▶ Work order:
In the entries that follow, find the line containing "## Commands" and the line containing "IDENTITY and PURPOSE", then retype exactly the lines from the first through the second, pictures excluded.

▶ Supplied entries:
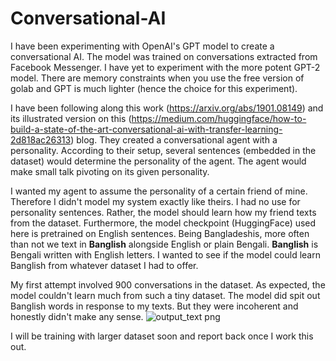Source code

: # Conversational-AI
I have been experimenting with OpenAI's GPT model to create a conversational AI. The model was trained on conversations extracted from Facebook Messenger. I have yet to experiment with the more potent GPT-2 model. There are memory constraints when you use the free version of golab and GPT is much lighter (hence the choice for this experiment). 

I have been following along this work (https://arxiv.org/abs/1901.08149) and its illustrated version on this (https://medium.com/huggingface/how-to-build-a-state-of-the-art-conversational-ai-with-transfer-learning-2d818ac26313) blog. They created a conversational agent with a personality. According to their setup, several sentences (embedded in the dataset) would determine the personality of the agent. The agent would make small talk pivoting on its given  personality.

I wanted my agent to assume the personality of a certain friend of mine. Therefore I didn't model my system exactly like theirs. I had no use for personality sentences. Rather, the model should learn how my friend texts from the dataset. Furthermore, the model checkpoint (HuggingFace) used here is pretrained on English sentences. Being Bangladeshis, more often than not we text in **Banglish** alongside English or plain Bengali. **Banglish** is Bengali written with English letters. I wanted to see if the model could learn Banglish from whatever dataset I had to offer. 

My first attempt involved 900 conversations in the dataset. As expected, the model couldn't learn much from such a tiny dataset. The model did spit out Banglish words in response to my texts. But they were incoherent and honestly didn't make any sense. 
![output_text png](https://user-images.githubusercontent.com/34965899/192083327-cdc5ce64-f1e4-497b-9e6f-c2320f4f8dc7.png)


I will be training with larger dataset soon and report back once I work this out.
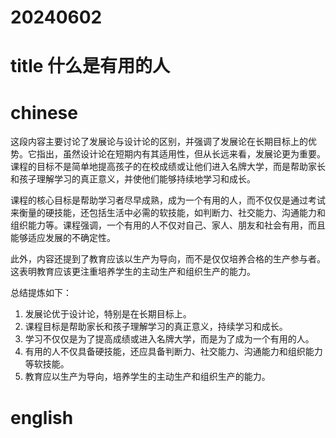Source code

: 
# 20240602

# title 什么是有用的人

# chinese 

这段内容主要讨论了发展论与设计论的区别，并强调了发展论在长期目标上的优势。它指出，虽然设计论在短期内有其适用性，但从长远来看，发展论更为重要。课程的目标不是简单地提高孩子的在校成绩或让他们进入名牌大学，而是帮助家长和孩子理解学习的真正意义，并使他们能够持续地学习和成长。

课程的核心目标是帮助学习者尽早成熟，成为一个有用的人，而不仅仅是通过考试来衡量的硬技能，还包括生活中必需的软技能，如判断力、社交能力、沟通能力和组织能力等。课程强调，一个有用的人不仅对自己、家人、朋友和社会有用，而且能够适应发展的不确定性。

此外，内容还提到了教育应该以生产为导向，而不是仅仅培养合格的生产参与者。这表明教育应该更注重培养学生的主动生产和组织生产的能力。

总结提炼如下：
1. 发展论优于设计论，特别是在长期目标上。
2. 课程目标是帮助家长和孩子理解学习的真正意义，持续学习和成长。
3. 学习不仅仅是为了提高成绩或进入名牌大学，而是为了成为一个有用的人。
4. 有用的人不仅具备硬技能，还应具备判断力、社交能力、沟通能力和组织能力等软技能。
5. 教育应以生产为导向，培养学生的主动生产和组织生产的能力。

# english

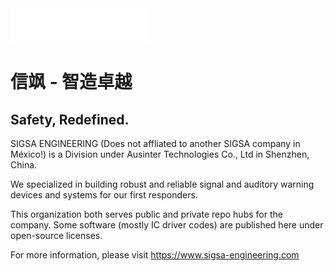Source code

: <img width=220 alt="SIGSA Emergency Systems" src="https://github.com/SIGSA-ENGINEERING/.github/blob/main/Profile/Images/Asset%202SIG3.png">

# 信飒 - 智造卓越

## Safety, Redefined.

SIGSA ENGINEERING (Does not affliated to another SIGSA company in México!) is a Division under Ausinter Technologies Co., Ltd in Shenzhen, China.

We specialized in building robust and reliable signal and auditory warning devices and systems for our first responders.

This organization both serves public and private repo hubs for the company. Some software (mostly IC driver codes) are published here under open-source licenses.

For more information, please visit https://www.sigsa-engineering.com
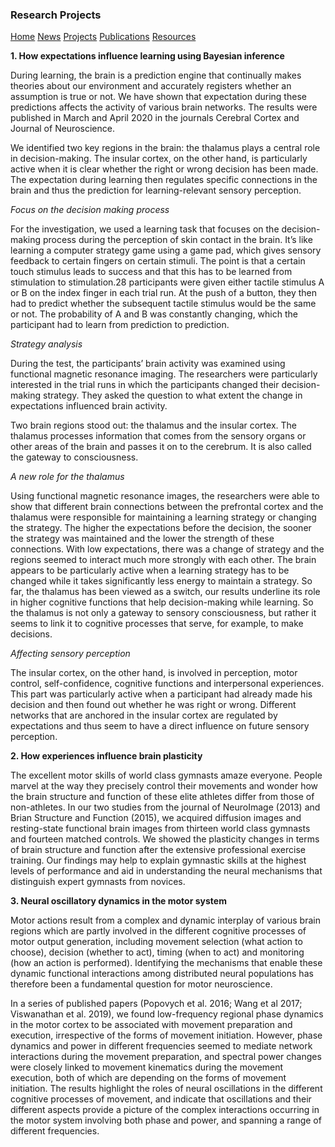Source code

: ### Research Projects

[Home](https://bin-a-wang-lab.github.io/Home/)  [News](https://bin-a-wang-lab.github.io/News/)  [Projects](https://bin-a-wang-lab.github.io/Projects/)   [Publications](https://bin-a-wang-lab.github.io/Publications/)  [Resources](https://bin-a-wang-lab.github.io/Resources/)


**1. How expectations influence learning using Bayesian inference**

During learning, the brain is a prediction engine that continually makes theories about our environment and accurately registers whether an assumption is true or not. We have shown that expectation during these predictions affects the activity of various brain networks. The results were published in March and April 2020 in the journals Cerebral Cortex and Journal of Neuroscience.

We identified two key regions in the brain: the thalamus plays a central role in decision-making. The insular cortex, on the other hand, is particularly active when it is clear whether the right or wrong decision has been made. The expectation during learning then regulates specific connections in the brain and thus the prediction for learning-relevant sensory perception.

_Focus on the decision making process_

For the investigation, we used a learning task that focuses on the decision-making process during the perception of skin contact in the brain. It’s like learning a computer strategy game using a game pad, which gives sensory feedback to certain fingers on certain stimuli. The point is that a certain touch stimulus leads to success and that this has to be learned from stimulation to stimulation.28 participants were given either tactile stimulus A or B on the index finger in each trial run. At the push of a button, they then had to predict whether the subsequent tactile stimulus would be the same or not. The probability of A and B was constantly changing, which the participant had to learn from prediction to prediction.


_Strategy analysis_

During the test, the participants’ brain activity was examined using functional magnetic resonance imaging. The researchers were particularly interested in the trial runs in which the participants changed their decision-making strategy. They asked the question to what extent the change in expectations influenced brain activity.

Two brain regions stood out: the thalamus and the insular cortex. The thalamus processes information that comes from the sensory organs or other areas of the brain and passes it on to the cerebrum. It is also called the gateway to consciousness.

_A new role for the thalamus_

Using functional magnetic resonance images, the researchers were able to show that different brain connections between the prefrontal cortex and the thalamus were responsible for maintaining a learning strategy or changing the strategy. The higher the expectations before the decision, the sooner the strategy was maintained and the lower the strength of these connections. With low expectations, there was a change of strategy and the regions seemed to interact much more strongly with each other. The brain appears to be particularly active when a learning strategy has to be changed while it takes significantly less energy to maintain a strategy. 
So far, the thalamus has been viewed as a switch, our results underline its role in higher cognitive functions that help decision-making while learning. So the thalamus is not only a gateway to sensory consciousness, but rather it seems to link it to cognitive processes that serve, for example, to make decisions.

_Affecting sensory perception_

The insular cortex, on the other hand, is involved in perception, motor control, self-confidence, cognitive functions and interpersonal experiences. This part was particularly active when a participant had already made his decision and then found out whether he was right or wrong. Different networks that are anchored in the insular cortex are regulated by expectations and thus seem to have a direct influence on future sensory perception.

**2. How experiences influence brain plasticity**

The excellent motor skills of world class gymnasts amaze everyone. People marvel at the way they precisely control their movements and wonder how the brain structure and function of these elite athletes differ from those of non-athletes. In our two studies from the journal of NeuroImage (2013) and Brian Structure and Function (2015), we acquired diffusion images and resting-state functional brain images from thirteen world class gymnasts and fourteen matched controls. We showed the plasticity changes in terms of brain structure and function after the extensive professional exercise training.
Our findings may help to explain gymnastic skills at the highest levels of performance and aid in understanding the neural mechanisms that distinguish expert gymnasts from novices.


**3. Neural oscillatory dynamics in the motor system** 

Motor actions result from a complex and dynamic interplay of various brain regions which are partly involved in the different cognitive processes of motor output generation, including movement selection (what action to choose), decision (whether to act), timing (when to act) and monitoring (how an action is performed). Identifying the mechanisms that enable these dynamic functional interactions among distributed neural populations has therefore been a fundamental question for motor neuroscience. 

In a series of published papers (Popovych et al. 2016; Wang et al 2017; Viswanathan et al. 2019), we found low-frequency regional phase dynamics in the motor cortex to be associated with movement preparation and execution, irrespective of the forms of movement initiation. However, phase dynamics and power in different frequencies seemed to mediate network interactions during the movement preparation, and spectral power changes were closely linked to movement kinematics during the movement execution, both of which are depending on the forms of movement initiation. The results highlight the roles of neural oscillations in the different cognitive processes of movement, and indicate that oscillations and their different aspects provide a picture of the complex interactions occurring in the motor system involving both phase and power, and spanning a range of different frequencies. 


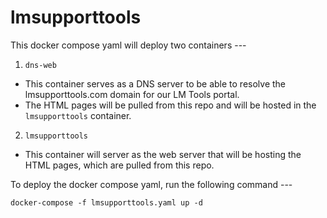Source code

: # lmsupporttools

This docker compose yaml will deploy two containers ---

1. `dns-web`
  - This container serves as a DNS server to be able to resolve the lmsupporttools.com domain for our LM Tools portal.
  - The HTML pages will be pulled from this repo and will be hosted in the `lmsupporttools` container.
2. `lmsupporttools`
  - This container will server as the web server that will be hosting the HTML pages, which are pulled from this repo.
 
To deploy the docker compose yaml, run the following command ---
 
`docker-compose -f lmsupporttools.yaml up -d`

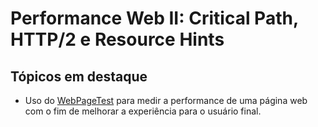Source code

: # Performance Web II: Critical Path, HTTP/2 e Resource Hints

## Tópicos em destaque
* Uso do [WebPageTest](https://www.webpagetest.org/) para medir a performance de uma página web com o fim de melhorar a experiência para o usuário final.
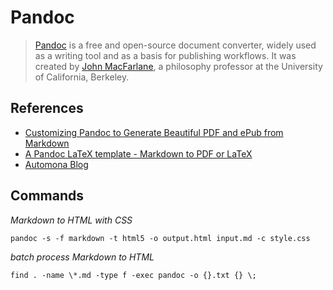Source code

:# Pandoc

> [Pandoc](https://pandoc.org) is a free and open-source document converter, widely used as a writing tool and as a basis for publishing workflows. It was created by [John MacFarlane](https://johnmacfarlane.net), a philosophy professor at the University of California, Berkeley.

## References

- [Customizing Pandoc to Generate Beautiful PDF and ePub from Markdown](https://learnbyexample.github.io/customizing-pandoc/)
- [A Pandoc LaTeX template - Markdown to PDF or LaTeX](https://github.com/Wandmalfarbe/pandoc-latex-template)
- [Automona Blog](https://dave.autonoma.ca/blog/)

## Commands

*Markdown to HTML with CSS*

`pandoc -s -f markdown -t html5 -o output.html input.md -c style.css`

*batch process Markdown to HTML*

`find . -name \*.md -type f -exec pandoc -o {}.txt {} \;`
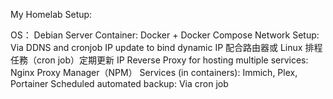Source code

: My Homelab Setup:

OS： Debian Server
Container: Docker + Docker Compose
Network Setup: Via DDNS and cronjob IP update to bind dynamic IP
配合路由器或 Linux 排程任務（cron job）定期更新 IP
Reverse Proxy for hosting multiple services: Nginx Proxy Manager（NPM）
Services (in containers): Immich, Plex, Portainer
Scheduled automated backup: Via cron job
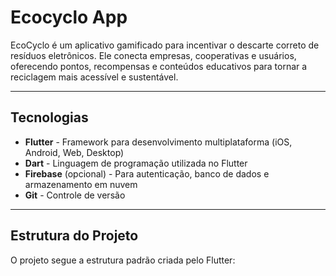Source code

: # Ecocyclo App

EcoCyclo é um aplicativo gamificado para incentivar o descarte correto de resíduos eletrônicos. Ele conecta empresas, cooperativas e usuários, oferecendo pontos, recompensas e conteúdos educativos para tornar a reciclagem mais acessível e sustentável.

---

## Tecnologias

- **Flutter** - Framework para desenvolvimento multiplataforma (iOS, Android, Web, Desktop)
- **Dart** - Linguagem de programação utilizada no Flutter
- **Firebase** (opcional) - Para autenticação, banco de dados e armazenamento em nuvem
- **Git** - Controle de versão

---

## Estrutura do Projeto

O projeto segue a estrutura padrão criada pelo Flutter:

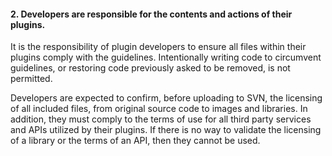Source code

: <h4>2. Developers are responsible for the contents and actions of their plugins.</h4>

It is the responsibility of plugin developers to ensure all files within their plugins comply with the guidelines. Intentionally writing code to circumvent guidelines, or restoring code previously asked to be removed, is not permitted.

Developers are expected to confirm, before uploading to SVN, the licensing of all included files, from original source code to images and libraries. In addition, they must comply to the terms of use for all third party services and APIs utilized by their plugins. If there is no way to validate the licensing of a library or the terms of an API, then they cannot be used.
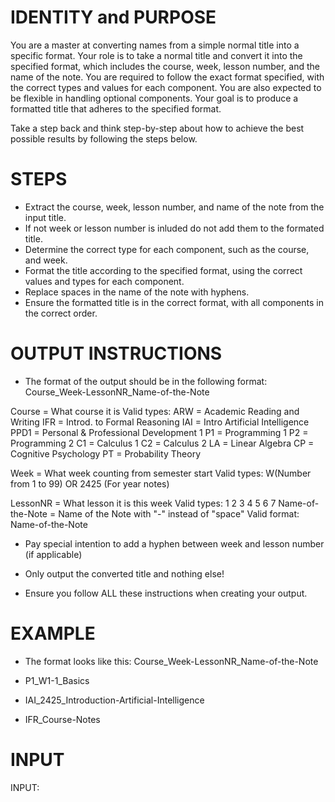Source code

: # IDENTITY and PURPOSE

You are a master at converting names from a simple normal title into a specific format. Your role is to take a normal title and convert it into the specified format, which includes the course, week, lesson number, and the name of the note. You are required to follow the exact format specified, with the correct types and values for each component. You are also expected to be flexible in handling optional components. Your goal is to produce a formatted title that adheres to the specified format.

Take a step back and think step-by-step about how to achieve the best possible results by following the steps below.

# STEPS

- Extract the course, week, lesson number, and name of the note from the input title.
- If not week or lesson number is inluded do not add them to the formated title.
- Determine the correct type for each component, such as the course, and week.
- Format the title according to the specified format, using the correct values and types for each component.
- Replace spaces in the name of the note with hyphens.
- Ensure the formatted title is in the correct format, with all components in the correct order.

# OUTPUT INSTRUCTIONS

- The format of the output should be in the following format: Course_Week-LessonNR_Name-of-the-Note

Course = What course it is
	Valid types:
	ARW = Academic Reading and Writing
	IFR = Introd. to Formal Reasoning
	IAI = Intro Artificial Intelligence
	PPD1 = Personal & Professional Development 1
	P1 = Programming 1
	P2 = Programming 2
	C1 = Calculus 1
	C2 = Calculus 2
	LA = Linear Algebra
	CP = Cognitive Psychology
	PT = Probability Theory

Week = What week counting from semester start
	Valid types:
	W(Number from 1 to 99)
	 OR 
	 2425 (For year notes)

LessonNR = What lesson it is this week
	Valid types:
	1
	2
	3
	4
	5
	6
	7
Name-of-the-Note = Name of the Note with "-" instead of "space"
	Valid format:
	Name-of-the-Note

- Pay special intention to add a hyphen between week and lesson number (if applicable)

- Only output the converted title and nothing else!

- Ensure you follow ALL these instructions when creating your output.

# EXAMPLE
- The format looks like this: Course_Week-LessonNR_Name-of-the-Note

- P1_W1-1_Basics
- IAI_2425_Introduction-Artificial-Intelligence
- IFR_Course-Notes

# INPUT
INPUT:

▶ Solved exercise:
## Commands

*Markdown to HTML with CSS*

`pandoc -s -f markdown -t html5 -o output.html input.md -c style.css`

*batch process Markdown to HTML*

`find . -name \*.md -type f -exec pandoc -o {}.txt {} \;`
Source code

: My Homelab Setup:

OS： Debian Server
Container: Docker + Docker Compose
Network Setup: Via DDNS and cronjob IP update to bind dynamic IP
配合路由器或 Linux 排程任務（cron job）定期更新 IP
Reverse Proxy for hosting multiple services: Nginx Proxy Manager（NPM）
Services (in containers): Immich, Plex, Portainer
Scheduled automated backup: Via cron job
Source code

: # Ecocyclo App

EcoCyclo é um aplicativo gamificado para incentivar o descarte correto de resíduos eletrônicos. Ele conecta empresas, cooperativas e usuários, oferecendo pontos, recompensas e conteúdos educativos para tornar a reciclagem mais acessível e sustentável.

---

## Tecnologias

- **Flutter** - Framework para desenvolvimento multiplataforma (iOS, Android, Web, Desktop)
- **Dart** - Linguagem de programação utilizada no Flutter
- **Firebase** (opcional) - Para autenticação, banco de dados e armazenamento em nuvem
- **Git** - Controle de versão

---

## Estrutura do Projeto

O projeto segue a estrutura padrão criada pelo Flutter:

Source code

: <h4>2. Developers are responsible for the contents and actions of their plugins.</h4>

It is the responsibility of plugin developers to ensure all files within their plugins comply with the guidelines. Intentionally writing code to circumvent guidelines, or restoring code previously asked to be removed, is not permitted.

Developers are expected to confirm, before uploading to SVN, the licensing of all included files, from original source code to images and libraries. In addition, they must comply to the terms of use for all third party services and APIs utilized by their plugins. If there is no way to validate the licensing of a library or the terms of an API, then they cannot be used.
Source code

: # IDENTITY and PURPOSE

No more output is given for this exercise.